If the function f(x) satisfies: continuous on the closed interval [a, b]; It is differentiable in the open interval (a, b). Then there is at least one point ξ (a
The existence of f ′ (ξ) = (f (b)-f (a))/(b-a) or 0.
Make a secant between two points of the curve, the slope of the secant is (f(b)-f(a))/(b-a), and f'(c) is a tangent parallel to the secant, which is tangent to the curve at point C, so we should pay attention to the prerequisite of the mean value theorem. Although functions are continuous, they are not differentiable at x=c, and the mean value theorem requires all functions to be differentiable within the definition domain.
Lagrange mean value theorem;
Lagrange mean value theorem, also known as Lagrange theorem, is one of the basic theorems in differential calculus, which reflects the relationship between the overall average change rate of a differentiable function in a closed interval and the local change rate of a point in the interval. Lagrange mean value theorem is a generalization of Rolle mean value theorem and a special case of Cauchy mean value theorem. It is a weak form of Taylor formula (first-order expansion).

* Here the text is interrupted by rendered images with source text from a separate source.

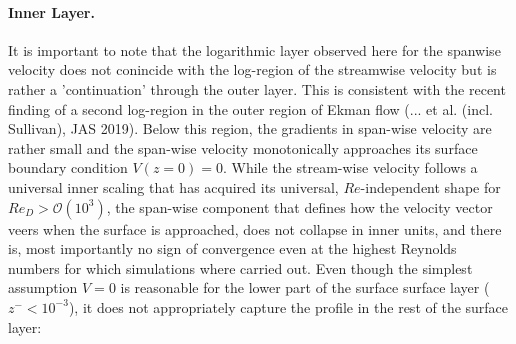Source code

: \documentclass[a4paper,11pt]{article}
\begin{document}
\paragraph{Inner Layer.} It is important to note that the logarithmic layer observed here for the spanwise velocity does not
conincide with the log-region of the streamwise velocity but is rather a 'continuation' through the outer layer.
%
This is consistent with the recent finding of a second log-region in the outer region of Ekman flow
(... et al. (incl. Sullivan), JAS 2019).
%
Below this region, the gradients in span-wise velocity are rather small and the span-wise velocity
monotonically approaches its surface boundary condition $V(z=0)=0$.
%
While the stream-wise velocity follows a universal inner scaling that has acquired its universal, $Re$-independent shape for $Re_D> \mathcal{O}\left(10^3\right)$, the span-wise component that defines how the velocity vector veers when the surface is approached,
does not collapse in inner units, and there is, most importantly no sign of convergence even at the highest Reynolds numbers for
which simulations where carried out.
%
Even though the simplest assumption $V=0$ is reasonable for the lower part of the surface surface layer ($z^-<10^{-3}$), it does
not appropriately capture the profile in the rest of the surface layer:
\end{document}
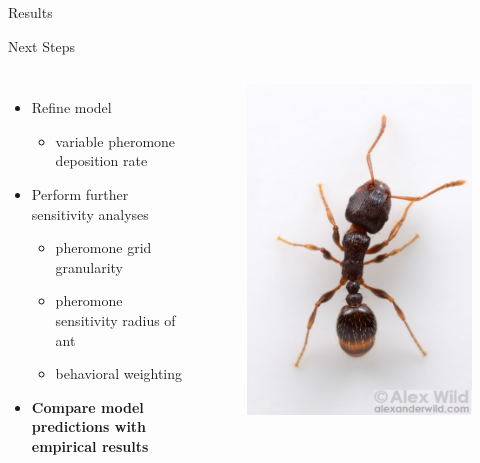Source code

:\begin{section}{Results}
\begin{frame}{Next Steps}
\begin{columns}[T,onlytextwidth]
\begin{itemize}
\item Refine model
	\begin{itemize}
		\item variable pheromone deposition rate
	\end{itemize}
\item Perform further sensitivity analyses
	\begin{itemize}
		\item pheromone grid granularity
        \item pheromone sensitivity radius of ant
        \item behavioral weighting
	\end{itemize}
\item \textbf{Compare model predictions with empirical results}
\end{itemize}
\begin{figure}
        \includegraphics[width=\textwidth]{images/spE2-XL}

\end{figure}
\end{columns}
\end{frame}
\end{section}
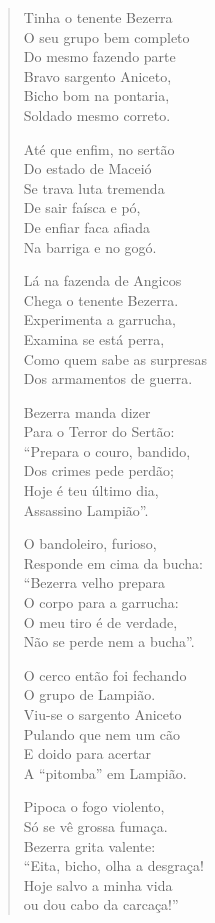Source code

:\begin{verse}
Tinha o tenente Bezerra\\
O seu grupo bem completo\\
Do mesmo fazendo parte\\
Bravo sargento Aniceto,\\
Bicho bom na pontaria,\\
Soldado mesmo correto.
\pagebreak

Até que enfim, no sertão\\
Do estado de Maceió\\
Se trava luta tremenda\\
De sair faísca e pó,\\
De enfiar faca afiada\\
Na barriga e no gogó.

Lá na fazenda de Angicos\\
Chega o tenente Bezerra.\\
Experimenta a garrucha,\\
Examina se está perra,\\
Como quem sabe as surpresas\\
Dos armamentos de guerra.

Bezerra manda dizer\\
Para o Terror do Sertão:\\
“Prepara o couro, bandido,\\
Dos crimes pede perdão;\\
Hoje é teu último dia,\\
Assassino Lampião”.

O bandoleiro, furioso,\\
Responde em cima da bucha:\\
“Bezerra velho prepara\\
O corpo para a garrucha:\\
O meu tiro é de verdade,\\
Não se perde nem a bucha”.
\pagebreak

O cerco então foi fechando\\
O grupo de Lampião.\\
Viu-se o sargento Aniceto\\
Pulando que nem um cão\\
E doido para acertar\\
A “pitomba” em Lampião.

Pipoca o fogo violento,\\
Só se vê grossa fumaça.\\
Bezerra grita valente:\\
“Eita, bicho, olha a desgraça!\\
Hoje salvo a minha vida\\
ou dou cabo da carcaça!”


\end{verse}
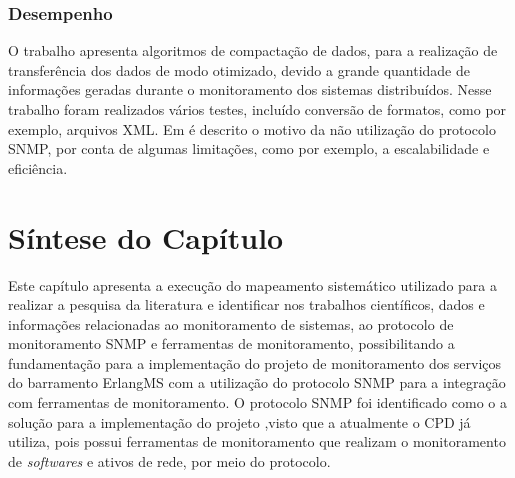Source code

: \subsubsection{Desempenho}

O trabalho \cite{wang2016improvements} apresenta algoritmos de compactação de dados, para a realização de transferência dos dados de modo otimizado, devido a grande quantidade de informações geradas durante o monitoramento dos sistemas distribuídos. Nesse trabalho foram realizados vários testes, incluído conversão de formatos, como por exemplo, arquivos XML. Em \cite{kotsopoulos2008soa} é descrito o motivo da não utilização do protocolo SNMP, por conta de algumas limitações, como por exemplo, a escalabilidade e eficiência. 

\section{Síntese do Capítulo}

Este capítulo apresenta a execução do mapeamento sistemático utilizado para a realizar a pesquisa da literatura e identificar nos trabalhos científicos, dados e informações relacionadas ao monitoramento de sistemas, ao protocolo de monitoramento \acrshort{SNMP} e ferramentas de monitoramento, possibilitando a fundamentação para a implementação do projeto de monitoramento dos serviços do barramento ErlangMS com a utilização do protocolo \acrshort{SNMP} para a integração com ferramentas de monitoramento. O protocolo \acrshort{SNMP} foi identificado como o a solução para a implementação do projeto ,visto que a atualmente o \acrshort{CPD} já utiliza, pois  possui ferramentas de monitoramento que realizam o monitoramento de \textit{softwares} e ativos de rede, por meio do protocolo. 

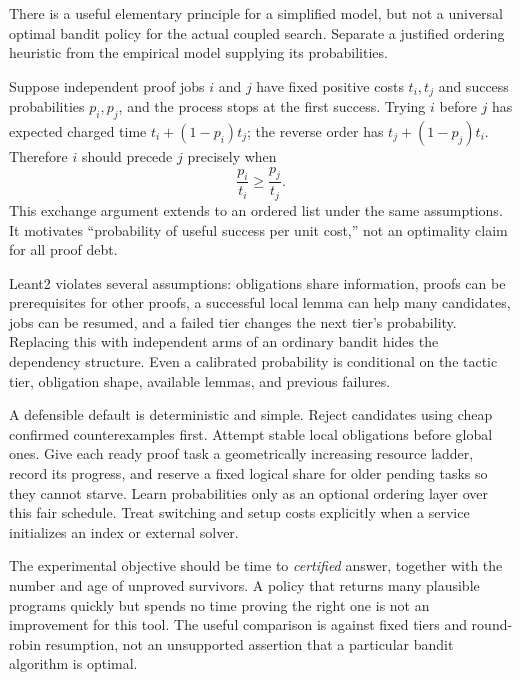 \ans There is a useful elementary principle for a simplified model, but not a universal optimal bandit policy for the actual coupled search. Separate a justified ordering heuristic from the empirical model supplying its probabilities.

Suppose independent proof jobs $i$ and $j$ have fixed positive costs $t_i,t_j$ and success probabilities $p_i,p_j$, and the process stops at the first success. Trying $i$ before $j$ has expected charged time $t_i+(1-p_i)t_j$; the reverse order has $t_j+(1-p_j)t_i$. Therefore $i$ should precede $j$ precisely when
\[
  \frac{p_i}{t_i}\geq\frac{p_j}{t_j}.
\]
This exchange argument extends to an ordered list under the same assumptions. It motivates ``probability of useful success per unit cost,'' not an optimality claim for all proof debt.

Leant2 violates several assumptions: obligations share information, proofs can be prerequisites for other proofs, a successful local lemma can help many candidates, jobs can be resumed, and a failed tier changes the next tier's probability. Replacing this with independent arms of an ordinary bandit hides the dependency structure. Even a calibrated probability is conditional on the tactic tier, obligation shape, available lemmas, and previous failures.

A defensible default is deterministic and simple. Reject candidates using cheap confirmed counterexamples first. Attempt stable local obligations before global ones. Give each ready proof task a geometrically increasing resource ladder, record its progress, and reserve a fixed logical share for older pending tasks so they cannot starve. Learn probabilities only as an optional ordering layer over this fair schedule. Treat switching and setup costs explicitly when a service initializes an index or external solver.

The experimental objective should be time to \emph{certified} answer, together with the number and age of unproved survivors. A policy that returns many plausible programs quickly but spends no time proving the right one is not an improvement for this tool. The useful comparison is against fixed tiers and round-robin resumption, not an unsupported assertion that a particular bandit algorithm is optimal.
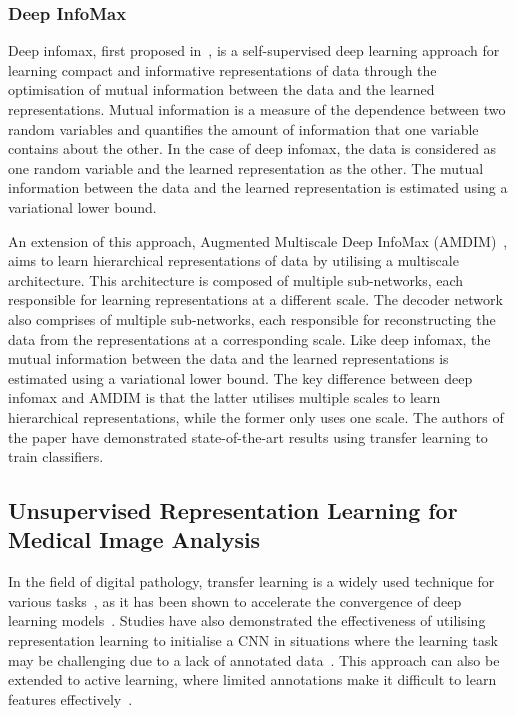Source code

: \subsubsection{Deep InfoMax}
\label{subsubsec:DIM}
Deep infomax, first proposed in~\citep{hjelm2018learning}, is a self-supervised deep learning approach for learning compact and informative representations of data through the optimisation of mutual information between the data and the learned representations. Mutual information is a measure of the dependence between two random variables and quantifies the amount of information that one variable contains about the other. In the case of deep infomax, the data is considered as one random variable and the learned representation as the other. The mutual information between the data and the learned representation is estimated using a variational lower bound.

An extension of this approach, Augmented Multiscale Deep InfoMax (AMDIM)~\citep{bachman2019learning}, aims to learn hierarchical representations of data by utilising a multiscale architecture. This architecture is composed of multiple sub-networks, each responsible for learning representations at a different scale. The decoder network also comprises of multiple sub-networks, each responsible for reconstructing the data from the representations at a corresponding scale. Like deep infomax, the mutual information between the data and the learned representations is estimated using a variational lower bound. The key difference between deep infomax and AMDIM is that the latter utilises multiple scales to learn hierarchical representations, while the former only uses one scale. The authors of the paper have demonstrated state-of-the-art results using transfer learning to train classifiers.

\subsection{Unsupervised Representation Learning for \\Medical Image Analysis}
\label{subsec:unsupervise_representation_for_medical}
In the field of digital pathology, transfer learning is a widely used technique for various tasks~\citep{srinidhi2021deep}, as it has been shown to accelerate the convergence of deep learning models~\citep{bayramoglu2016transfer}. Studies have also demonstrated the effectiveness of utilising representation learning to initialise a CNN in situations where the learning task may be challenging due to a lack of annotated data~\citep{hou2016automatic}. This approach can also be extended to active learning, where limited annotations make it difficult to learn features effectively~\citep{carse2019active}.

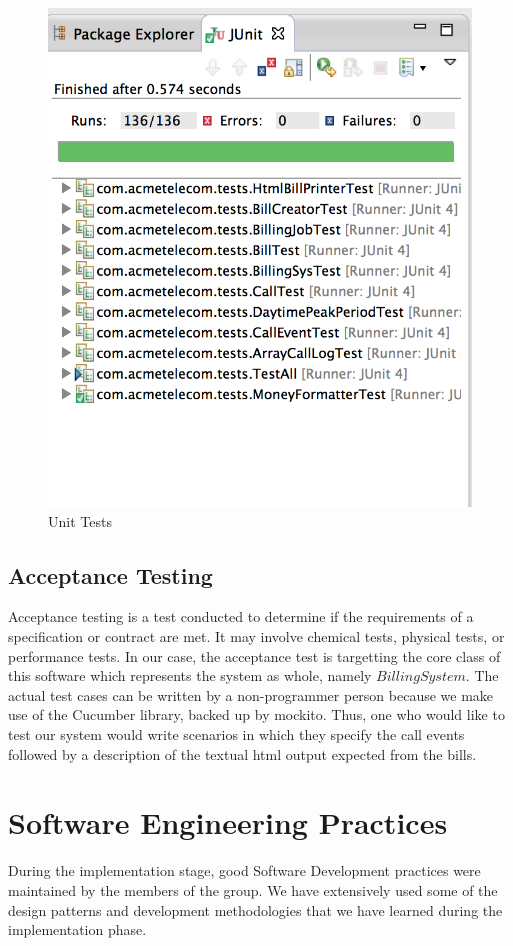 \documentclass[11pt,twocolumn]{article} %
\begin{document}
\begin{figure}[!ht]
\centering
\includegraphics[scale=0.40]{cod_pro_analytix.png}
\caption{Unit Tests}
\end{figure}

\subsection{Acceptance Testing}
Acceptance testing is a test conducted to determine if the requirements of a specification or contract are met. 
It may involve chemical tests, physical tests, or performance tests.
In our case, the acceptance test is targetting the core class of this software which represents the system as whole, namely $BillingSystem$.
The actual test cases can be written by a non-programmer person because we make use of the Cucumber library, backed up by mockito.
Thus, one who would like to test our system would write scenarios in which they specify the call events followed by a description
of the textual html output expected from the bills.

\section{Software Engineering Practices}
During the implementation stage, good Software Development practices were maintained by the members of the group. 
We have extensively used some of the design patterns and development methodologies that we have learned during the implementation phase.
\end{document}
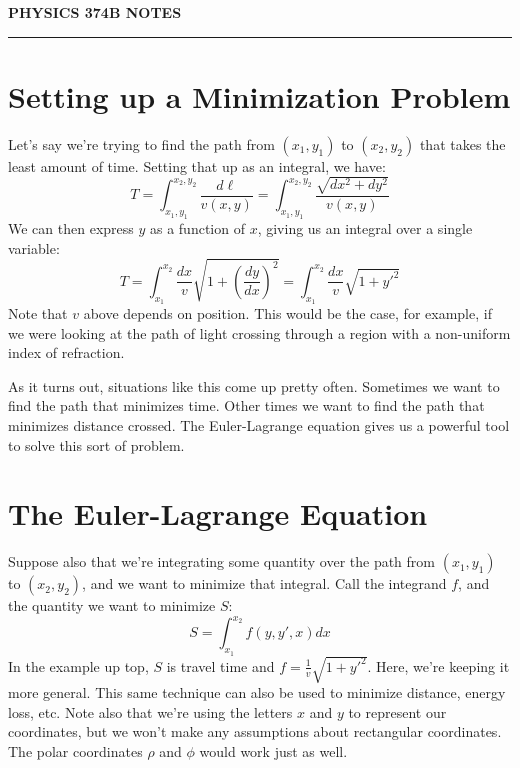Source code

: \documentclass[10pt]{article}
\begin{document}
\setlength{\parindent}{0in}
\setlength{\parskip}{1em}

\begin{center}
{\bf PHYSICS 374B NOTES}
\end{center}
\hrule
\vskip0.15in

\section*{Setting up a Minimization Problem}

Let's say we're trying to find the path from $\left( x_1, y_1 \right)$ to $\left( x_2, y_2 \right)$ that takes the least amount of time. Setting that up as an integral, we have:
$$
T = \displaystyle\int_{x_1, y_1}^{x_2, y_2} \frac{d\ell}{v(x, y)} =
\displaystyle\int_{x_1, y_1}^{x_2, y_2} \frac{ \sqrt{dx^2 + dy^2} }{v(x, y)}
$$
We can then express $y$ as a function of $x$, giving us an integral over a single variable:
$$
T =
\displaystyle\int_{x_1}^{x_2} \frac{dx}{v} \sqrt{1 + \left( \frac{dy}{dx} \right)^2} =
\displaystyle\int_{x_1}^{x_2} \frac{dx}{v} \sqrt{1 + y'^2}
$$
Note that $v$ above depends on position. This would be the case, for example, if we were looking at the path of light crossing through a region with a non-uniform index of refraction. 

As it turns out, situations like this come up pretty often. Sometimes we want to find the path that minimizes time. Other times we want to find the path that minimizes distance crossed. The Euler-Lagrange equation gives us a powerful tool to solve this sort of problem.

\section*{The Euler-Lagrange Equation}

Suppose also that we're integrating some quantity over the path from $\left( x_1, y_1 \right)$ to $\left( x_2, y_2 \right)$, and we want to minimize that integral. Call the integrand $f$, and the quantity we want to minimize $S$:
$$
S = \displaystyle\int_{x_1}^{x_2} f(y, y', x) dx
$$
In the example up top, $S$ is travel time and $f=\frac{1}{v}\sqrt{1+y'^2}$. Here, we're keeping it more general. This same technique can also be used to minimize distance, energy loss, etc. Note also that we're using the letters $x$ and $y$ to represent our coordinates, but we won't make any assumptions about rectangular coordinates. The polar coordinates $\rho$ and $\phi$ would work just as well.
\end{document}
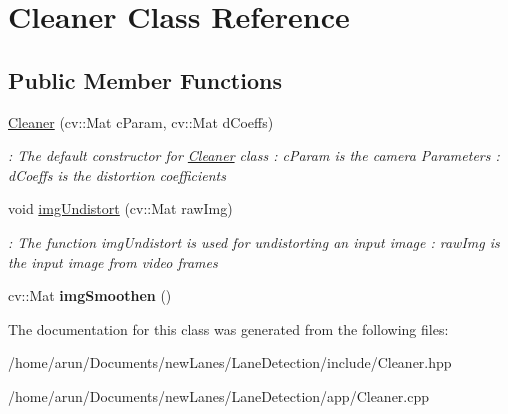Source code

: \hypertarget{classCleaner}{}\section{Cleaner Class Reference}
\label{classCleaner}
\subsection*{Public Member Functions}
\begin{DoxyCompactItemize}
\item 
\hyperlink{classCleaner_ac6641bf42efa5662d4bd259730e33cf8}{Cleaner} (cv\+::\+Mat c\+Param, cv\+::\+Mat d\+Coeffs)\hypertarget{classCleaner_ac6641bf42efa5662d4bd259730e33cf8}{}\label{classCleaner_ac6641bf42efa5662d4bd259730e33cf8}

\begin{DoxyCompactList}\small\item\em \+: The default constructor for \hyperlink{classCleaner}{Cleaner} class  \+: c\+Param is the camera Parameters  \+: d\+Coeffs is the distortion coefficients \end{DoxyCompactList}\item 
void \hyperlink{classCleaner_a6f8ec2c89ddae5fe1c6475da401c9191}{img\+Undistort} (cv\+::\+Mat raw\+Img)\hypertarget{classCleaner_a6f8ec2c89ddae5fe1c6475da401c9191}{}\label{classCleaner_a6f8ec2c89ddae5fe1c6475da401c9191}

\begin{DoxyCompactList}\small\item\em \+: The function img\+Undistort is used for undistorting an input image  \+: raw\+Img is the input image from video frames \end{DoxyCompactList}\item 
cv\+::\+Mat {\bfseries img\+Smoothen} ()\hypertarget{classCleaner_a7d1dab3bb484d1a9c2f3ebc7914a234a}{}\label{classCleaner_a7d1dab3bb484d1a9c2f3ebc7914a234a}

\end{DoxyCompactItemize}


The documentation for this class was generated from the following files\+:\begin{DoxyCompactItemize}
\item 
/home/arun/\+Documents/new\+Lanes/\+Lane\+Detection/include/Cleaner.\+hpp\item 
/home/arun/\+Documents/new\+Lanes/\+Lane\+Detection/app/Cleaner.\+cpp\end{DoxyCompactItemize}
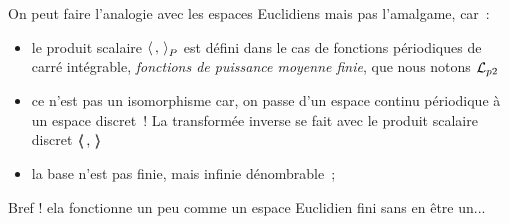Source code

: 
On peut faire l'analogie avec les espaces Euclidiens mais pas
l'amalgame, car~:
\begin{itemize}
\item le produit scalaire $\langle\,,\,{\rangle}_P$ est défini dans le cas de
  fonctions périodiques de carré intégrable, \emph{fonctions de
    puissance moyenne finie}, que nous notons $\mathcal{L}_{p 2}$
\item ce n'est pas un isomorphisme car, on passe d'un espace continu
  périodique à un espace discret~! La transformée inverse se fait avec
  le produit scalaire discret $\langle\!\!\langle\,,\,\rangle\!\!\rangle$
\item la base n'est pas finie, mais infinie dénombrable~;
\end{itemize}

Bref ! ela fonctionne un peu comme un espace Euclidien fini sans en
être un...

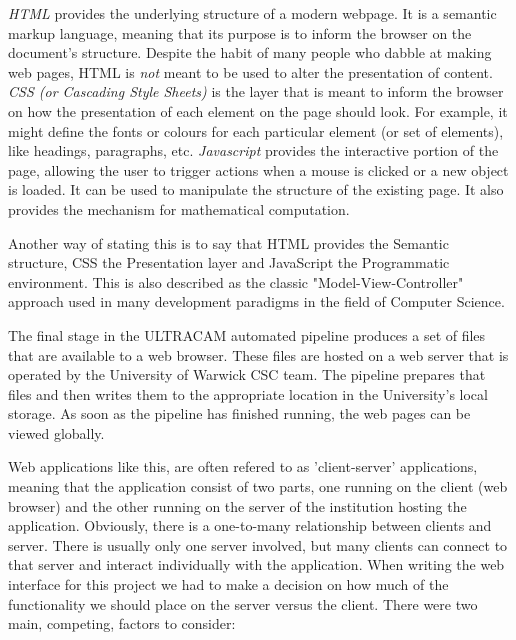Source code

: \emph{HTML} provides the underlying structure of a modern webpage. It is a semantic markup language, meaning that its purpose is to inform the browser on the document's structure. Despite the habit of many people who dabble at making web pages, HTML is \emph{not} meant to be used to alter the presentation of content. \emph{CSS (or Cascading Style Sheets)} is the layer that is meant to inform the browser on how the presentation of each element on the page should look. For example, it might define the fonts or colours for each particular element (or set of elements), like headings, paragraphs, etc. \emph{Javascript} provides the interactive portion of the page, allowing the user to trigger actions when a mouse is clicked or a new object is loaded. It can be used to manipulate the structure of the existing page. It also provides the mechanism for mathematical computation.

Another way of stating this is to say that HTML provides the Semantic structure, CSS the Presentation layer and JavaScript the Programmatic environment. This is also described as the classic "Model-View-Controller" approach used in many development paradigms in the field of Computer Science.

The final stage in the ULTRACAM automated pipeline produces a set of files that are available to a web browser. These files are hosted on a web server that is operated by the University of Warwick CSC team. The pipeline prepares that files and then writes them to the appropriate location in the University's local storage. As soon as the pipeline has finished running, the web pages can be viewed globally. 

\label{sect:clientserver}
Web applications like this, are often refered to as 'client-server' applications, meaning that the application consist of two parts, one running on the client (web browser) and the other running on the server of the institution hosting the application. Obviously, there is a one-to-many relationship between clients and server. There is usually only one server involved, but many clients can connect to that server and interact individually with the application. When writing the web interface for this project we had to make a decision on how much of the functionality we should place on the server versus the client. There were two main, competing, factors to consider:

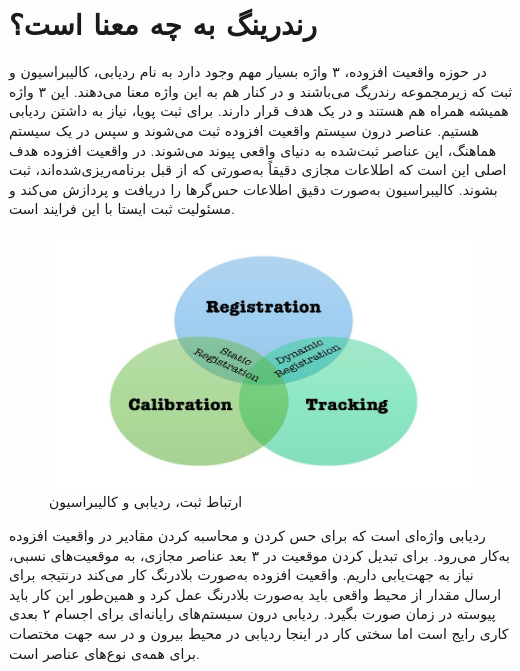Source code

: \section{رندرینگ به چه معنا است؟}
در حوزه واقعیت افزوده، ۳ واژه بسیار مهم وجود دارد به نام ردیابی، کالیبراسیون و ثبت که زیرمجموعه رندریگ می‌باشند و در کنار هم به این واژه معنا می‌دهند. این ۳ واژه همیشه همراه هم هستند و در یک هدف قرار دارند. برای ثبت پویا، نیاز به داشتن ردیابی هستیم. عناصر درون سیستم واقعیت افزوده ثبت می‌شوند و سپس در یک سیستم هماهنگ، این عناصر ثبت‌شده به دنیای واقعی پیوند می‌شوند. در واقعیت افزوده هدف اصلی این است که اطلاعات مجازی دقیقاً به‌صورتی که از قبل برنامه‌ریزی‌شده‌اند، ثبت بشوند. کالیبراسیون به‌صورت دقیق اطلاعات حس‌گرها را دریافت و پردازش می‌کند و مسئولیت ثبت ایستا با این فرایند است\cite{siltanen2012theory}.

\begin{figure}
	\centering
	\includegraphics[width=1\linewidth]{image/rct}
	\caption {ارتباط ثبت، ردیابی و کالیبراسیون\cite{siltanen2012theory}}
	\label{fig:rct}
\end{figure}

ردیابی واژه‌ای است که برای حس کردن و محاسبه کردن مقادیر در واقعیت افزوده به‌کار می‌رود. برای تبدیل کردن موقعیت در ۳ بعد عناصر مجازی، به موقعیت‌های نسبی، نیاز به جهت‌یابی داریم. واقعیت افزوده به‌صورت بلادرنگ کار می‌کند درنتیجه برای ارسال مقدار از محیط واقعی باید به‌صورت بلادرنگ عمل کرد و همین‌طور این کار باید پیوسته در زمان صورت بگیرد. ردیابی درون سیستم‌های رایانه‌ای برای اجسام ۲ بعدی کاری رایج است اما سختی کار در اینجا ردیابی در محیط بیرون و در سه جهت مختصات برای همه‌ی نوع‌های عناصر است\cite{siltanen2012theory}.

People's understanding of Lagrange's mean value theorem can be traced back to ancient Greece BC. When studying geometry, ancient Greek mathematicians came to the following conclusion: "The tangent line passing through the vertex of parabolic bow must be parallel to the bottom of parabolic bow". This is a special case of Lagrange theorem, and Archimedes, an ancient Greek mathematician, skillfully used this conclusion to find out the area of parabolic arch.
1797, the French mathematician Lagrange put forward this theorem in the sixth chapter of his book Analytic Function Theory, and made a preliminary proof, so people named it Lagrange Mean Value Theorem.